Character Vs. Get-off-the-hook Apology – those words should be inscribed boldly on every parent’s wall and on the wall of every classroom, whether preschool, elementary, secondary, or tertiary. They should be ingrained in the mind of every adult who works with children of any age, and in the minds of every employer in every profession.
Character Vs. Get-off-the-hook Apology. What do I mean? Every father or mother who pays attention to a child can tell the difference between a sincere apology and a “get-off-the-hook” apology. Any attentive teacher should be able to do the same.
Picture 12-year old Gregory dashing in the door, laughing loudly at little Katie who’s close behind him.
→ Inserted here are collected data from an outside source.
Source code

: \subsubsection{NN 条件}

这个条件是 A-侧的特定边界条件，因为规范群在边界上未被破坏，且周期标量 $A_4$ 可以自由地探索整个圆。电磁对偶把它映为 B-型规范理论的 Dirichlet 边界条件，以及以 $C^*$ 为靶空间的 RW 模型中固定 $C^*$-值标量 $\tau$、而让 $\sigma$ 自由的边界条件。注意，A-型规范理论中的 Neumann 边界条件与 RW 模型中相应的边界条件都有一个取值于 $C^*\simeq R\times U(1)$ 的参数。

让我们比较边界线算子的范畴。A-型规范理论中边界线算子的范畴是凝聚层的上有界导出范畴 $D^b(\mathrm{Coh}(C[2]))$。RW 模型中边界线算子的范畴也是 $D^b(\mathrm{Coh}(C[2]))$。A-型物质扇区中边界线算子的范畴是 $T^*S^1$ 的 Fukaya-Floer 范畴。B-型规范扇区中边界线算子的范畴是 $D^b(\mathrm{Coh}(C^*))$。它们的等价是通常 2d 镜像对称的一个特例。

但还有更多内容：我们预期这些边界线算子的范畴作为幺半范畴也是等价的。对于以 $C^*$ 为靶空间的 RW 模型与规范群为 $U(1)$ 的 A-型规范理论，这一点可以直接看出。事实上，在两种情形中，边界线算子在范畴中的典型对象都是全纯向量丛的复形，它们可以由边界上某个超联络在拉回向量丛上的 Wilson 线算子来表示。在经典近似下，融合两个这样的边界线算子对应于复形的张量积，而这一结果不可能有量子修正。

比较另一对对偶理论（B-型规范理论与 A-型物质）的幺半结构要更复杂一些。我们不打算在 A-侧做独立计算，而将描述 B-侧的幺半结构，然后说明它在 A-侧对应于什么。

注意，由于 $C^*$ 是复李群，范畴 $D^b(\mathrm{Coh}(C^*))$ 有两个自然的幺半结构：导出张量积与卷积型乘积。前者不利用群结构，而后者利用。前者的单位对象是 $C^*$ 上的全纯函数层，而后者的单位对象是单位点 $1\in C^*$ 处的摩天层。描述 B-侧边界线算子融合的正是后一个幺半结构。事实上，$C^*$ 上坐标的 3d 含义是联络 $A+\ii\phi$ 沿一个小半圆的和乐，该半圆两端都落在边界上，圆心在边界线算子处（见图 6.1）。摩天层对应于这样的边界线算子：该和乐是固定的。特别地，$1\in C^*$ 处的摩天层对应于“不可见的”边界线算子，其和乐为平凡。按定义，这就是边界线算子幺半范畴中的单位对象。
Dad stops Gregory with a strong hand and turns to ask Katie why she is crying. “Gregory hit me on purpose with a ball,” sobs Katie. As Dad turns back toward Gregory, the pre-teen stops laughing. “Sorry, Dad,” he says quickly, as he has said so many times before. “I just threw the ball up in the air and it came down where she was standing. I couldn’t help it.” Dad looks back at Katie, and Gregory twists away. Grinning at his little sister, he sprints up the stairs toward his bedroom.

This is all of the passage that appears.